### [WORK REQUIRED]
Output the records exactly as they appear, with no pictures included.

### [DATA EXCERPTS]
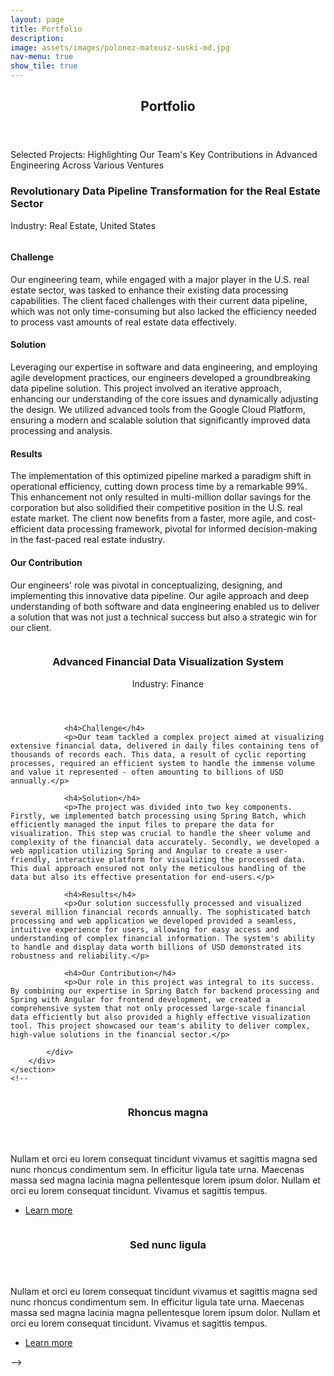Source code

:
 ```yaml
---
layout: page
title: Portfolio
description: 
image: assets/images/polonez-mateusz-suski-md.jpg
nav-menu: true
show_tile: true
---
```

<!--
# (trfrmr)
Category: Software Engineering, Data Engineering
-->
<!-- Main -->
<div id="main">

<!-- One -->
<section id="one">
	<div class="inner">
		<header class="major">
			<h2>Portfolio</h2>
		</header>
		<p>Selected Projects: Highlighting Our Team's Key Contributions in Advanced Engineering Across Various Ventures</p>
	</div>
</section>

<!-- Two -->
<section id="two">
	<div class="inner">
<!-- 	<section> -->
<!-- 		<a href="generic.html" class="image"> -->
<!-- 			<img src="{% link assets/images/real-estate-blake-wheeler-sm.jpg %}" alt="" data-position="center center" /> -->
<!-- 		</a> -->
<!-- 		<div class="content"> -->
<!-- 			<div class="inner"> -->
<!-- 				<header class="major"> -->
					<h3>Revolutionary Data Pipeline Transformation for the Real Estate Sector</h3>
					<p>Industry: Real Estate, United States</p>
		<div class="row">
					<span class="image left"><img src="{% link assets/images/real-estate-blake-wheeler-sm.jpg %}" alt="" />
<!-- 				</header> -->
				<h4>Challenge</h4>
				<p>Our engineering team, while engaged with a major player in the U.S. real estate sector, was tasked to enhance their existing data processing capabilities. The client faced challenges with their current data pipeline, which was not only time-consuming but also lacked the efficiency needed to process vast amounts of real estate data effectively.</p>
				<h4>Solution</h4>
				<p>Leveraging our expertise in software and data engineering, and employing agile development practices, our engineers developed a groundbreaking data pipeline solution. This project involved an iterative approach, enhancing our understanding of the core issues and dynamically adjusting the design. We utilized advanced tools from the Google Cloud Platform, ensuring a modern and scalable solution that significantly improved data processing and analysis.</p>
				<h4>Results</h4>
				<p>The implementation of this optimized pipeline marked a paradigm shift in operational efficiency, cutting down process time by a remarkable 99%. This enhancement not only resulted in multi-million dollar savings for the corporation but also solidified their competitive position in the U.S. real estate market. The client now benefits from a faster, more agile, and cost-efficient data processing framework, pivotal for informed decision-making in the fast-paced real estate industry.</p>
				<h4>Our Contribution</h4>
				<p>Our engineers' role was pivotal in conceptualizing, designing, and implementing this innovative data pipeline. Our agile approach and deep understanding of both software and data engineering enabled us to deliver a solution that was not just a technical success but also a strategic win for our client.</p>
		</div>
<!-- 			</div> -->
<!-- 		</div> -->
<!-- 	</section> -->

<section id="three">
  	<section>
   		<a href="generic.html" class="image">
			<img src="{% link assets/images/numbers-mika-baumeister-md.jpg %}" alt="" data-position="center center" />
		</a>
		<div class="content">
			<div class="inner">
				<header class="major">
    					<h3>Advanced Financial Data Visualization System</h3>
    					<p>Industry: Finance</p>
				</header>

				<h4>Challenge</h4>
				<p>Our team tackled a complex project aimed at visualizing extensive financial data, delivered in daily files containing tens of thousands of records each. This data, a result of cyclic reporting processes, required an efficient system to handle the immense volume and value it represented - often amounting to billions of USD annually.</p>

				<h4>Solution</h4>
				<p>The project was divided into two key components. Firstly, we implemented batch processing using Spring Batch, which efficiently managed the input files to prepare the data for visualization. This step was crucial to handle the sheer volume and complexity of the financial data accurately. Secondly, we developed a web application utilizing Spring and Angular to create a user-friendly, interactive platform for visualizing the processed data. This dual approach ensured not only the meticulous handling of the data but also its effective presentation for end-users.</p>

				<h4>Results</h4>
				<p>Our solution successfully processed and visualized several million financial records annually. The sophisticated batch processing and web application we developed provided a seamless, intuitive experience for users, allowing for easy access and understanding of complex financial information. The system's ability to handle and display data worth billions of USD demonstrated its robustness and reliability.</p>

				<h4>Our Contribution</h4>
				<p>Our role in this project was integral to its success. By combining our expertise in Spring Batch for backend processing and Spring with Angular for frontend development, we created a comprehensive system that not only processed large-scale financial data efficiently but also provided a highly effective visualization tool. This project showcased our team's ability to deliver complex, high-value solutions in the financial sector.</p>
    
			</div>
  		</div>
	</section>
	<!--
  <section>
		<a href="generic.html" class="image">
			<img src="{% link assets/images/pic09.jpg %}" alt="" data-position="top center" />
		</a>
		<div class="content">
			<div class="inner">
				<header class="major">
					<h3>Rhoncus magna</h3>
				</header>
				<p>Nullam et orci eu lorem consequat tincidunt vivamus et sagittis magna sed nunc rhoncus condimentum sem. In efficitur ligula tate urna. Maecenas massa sed magna lacinia magna pellentesque lorem ipsum dolor. Nullam et orci eu lorem consequat tincidunt. Vivamus et sagittis tempus.</p>
				<ul class="actions">
					<li><a href="generic.html" class="button">Learn more</a></li>
				</ul>
			</div>
		</div>
	</section>
	<section>
		<a href="generic.html" class="image">
			<img src="{% link assets/images/pic10.jpg %}" alt="" data-position="25% 25%" />
		</a>
		<div class="content">
			<div class="inner">
				<header class="major">
					<h3>Sed nunc ligula</h3>
				</header>
				<p>Nullam et orci eu lorem consequat tincidunt vivamus et sagittis magna sed nunc rhoncus condimentum sem. In efficitur ligula tate urna. Maecenas massa sed magna lacinia magna pellentesque lorem ipsum dolor. Nullam et orci eu lorem consequat tincidunt. Vivamus et sagittis tempus.</p>
				<ul class="actions">
					<li><a href="generic.html" class="button">Learn more</a></li>
				</ul>
			</div>
		</div>
	</section>
  -->
</section>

### [ANSWER BOX]
Source code

:
 ```yaml
---
layout: page
title: Portfolio
description: 
image: assets/images/polonez-mateusz-suski-md.jpg
nav-menu: true
show_tile: true
---
```

<!--
# (trfrmr)
Category: Software Engineering, Data Engineering
-->
<!-- Main -->
<div id="main">

<!-- One -->
<section id="one">
	<div class="inner">
		<header class="major">
			<h2>Portfolio</h2>
		</header>
		<p>Selected Projects: Highlighting Our Team's Key Contributions in Advanced Engineering Across Various Ventures</p>
	</div>
</section>

<!-- Two -->
<section id="two">
	<div class="inner">
<!-- 	<section> -->
<!-- 		<a href="generic.html" class="image"> -->
<!-- 			<img src="{% link assets/images/real-estate-blake-wheeler-sm.jpg %}" alt="" data-position="center center" /> -->
<!-- 		</a> -->
<!-- 		<div class="content"> -->
<!-- 			<div class="inner"> -->
<!-- 				<header class="major"> -->
					<h3>Revolutionary Data Pipeline Transformation for the Real Estate Sector</h3>
					<p>Industry: Real Estate, United States</p>
		<div class="row">
					<span class="image left"><img src="{% link assets/images/real-estate-blake-wheeler-sm.jpg %}" alt="" />
<!-- 				</header> -->
				<h4>Challenge</h4>
				<p>Our engineering team, while engaged with a major player in the U.S. real estate sector, was tasked to enhance their existing data processing capabilities. The client faced challenges with their current data pipeline, which was not only time-consuming but also lacked the efficiency needed to process vast amounts of real estate data effectively.</p>
				<h4>Solution</h4>
				<p>Leveraging our expertise in software and data engineering, and employing agile development practices, our engineers developed a groundbreaking data pipeline solution. This project involved an iterative approach, enhancing our understanding of the core issues and dynamically adjusting the design. We utilized advanced tools from the Google Cloud Platform, ensuring a modern and scalable solution that significantly improved data processing and analysis.</p>
				<h4>Results</h4>
				<p>The implementation of this optimized pipeline marked a paradigm shift in operational efficiency, cutting down process time by a remarkable 99%. This enhancement not only resulted in multi-million dollar savings for the corporation but also solidified their competitive position in the U.S. real estate market. The client now benefits from a faster, more agile, and cost-efficient data processing framework, pivotal for informed decision-making in the fast-paced real estate industry.</p>
				<h4>Our Contribution</h4>
				<p>Our engineers' role was pivotal in conceptualizing, designing, and implementing this innovative data pipeline. Our agile approach and deep understanding of both software and data engineering enabled us to deliver a solution that was not just a technical success but also a strategic win for our client.</p>
		</div>
<!-- 			</div> -->
<!-- 		</div> -->
<!-- 	</section> -->

<section id="three">
  	<section>
   		<a href="generic.html" class="image">
			<img src="{% link assets/images/numbers-mika-baumeister-md.jpg %}" alt="" data-position="center center" />
		</a>
		<div class="content">
			<div class="inner">
				<header class="major">
    					<h3>Advanced Financial Data Visualization System</h3>
    					<p>Industry: Finance</p>
				</header>

				<h4>Challenge</h4>
				<p>Our team tackled a complex project aimed at visualizing extensive financial data, delivered in daily files containing tens of thousands of records each. This data, a result of cyclic reporting processes, required an efficient system to handle the immense volume and value it represented - often amounting to billions of USD annually.</p>

				<h4>Solution</h4>
				<p>The project was divided into two key components. Firstly, we implemented batch processing using Spring Batch, which efficiently managed the input files to prepare the data for visualization. This step was crucial to handle the sheer volume and complexity of the financial data accurately. Secondly, we developed a web application utilizing Spring and Angular to create a user-friendly, interactive platform for visualizing the processed data. This dual approach ensured not only the meticulous handling of the data but also its effective presentation for end-users.</p>

				<h4>Results</h4>
				<p>Our solution successfully processed and visualized several million financial records annually. The sophisticated batch processing and web application we developed provided a seamless, intuitive experience for users, allowing for easy access and understanding of complex financial information. The system's ability to handle and display data worth billions of USD demonstrated its robustness and reliability.</p>

				<h4>Our Contribution</h4>
				<p>Our role in this project was integral to its success. By combining our expertise in Spring Batch for backend processing and Spring with Angular for frontend development, we created a comprehensive system that not only processed large-scale financial data efficiently but also provided a highly effective visualization tool. This project showcased our team's ability to deliver complex, high-value solutions in the financial sector.</p>
    
			</div>
  		</div>
	</section>
	<!--
  <section>
		<a href="generic.html" class="image">
			<img src="{% link assets/images/pic09.jpg %}" alt="" data-position="top center" />
		</a>
		<div class="content">
			<div class="inner">
				<header class="major">
					<h3>Rhoncus magna</h3>
				</header>
				<p>Nullam et orci eu lorem consequat tincidunt vivamus et sagittis magna sed nunc rhoncus condimentum sem. In efficitur ligula tate urna. Maecenas massa sed magna lacinia magna pellentesque lorem ipsum dolor. Nullam et orci eu lorem consequat tincidunt. Vivamus et sagittis tempus.</p>
				<ul class="actions">
					<li><a href="generic.html" class="button">Learn more</a></li>
				</ul>
			</div>
		</div>
	</section>
	<section>
		<a href="generic.html" class="image">
			<img src="{% link assets/images/pic10.jpg %}" alt="" data-position="25% 25%" />
		</a>
		<div class="content">
			<div class="inner">
				<header class="major">
					<h3>Sed nunc ligula</h3>
				</header>
				<p>Nullam et orci eu lorem consequat tincidunt vivamus et sagittis magna sed nunc rhoncus condimentum sem. In efficitur ligula tate urna. Maecenas massa sed magna lacinia magna pellentesque lorem ipsum dolor. Nullam et orci eu lorem consequat tincidunt. Vivamus et sagittis tempus.</p>
				<ul class="actions">
					<li><a href="generic.html" class="button">Learn more</a></li>
				</ul>
			</div>
		</div>
	</section>
  -->
</section>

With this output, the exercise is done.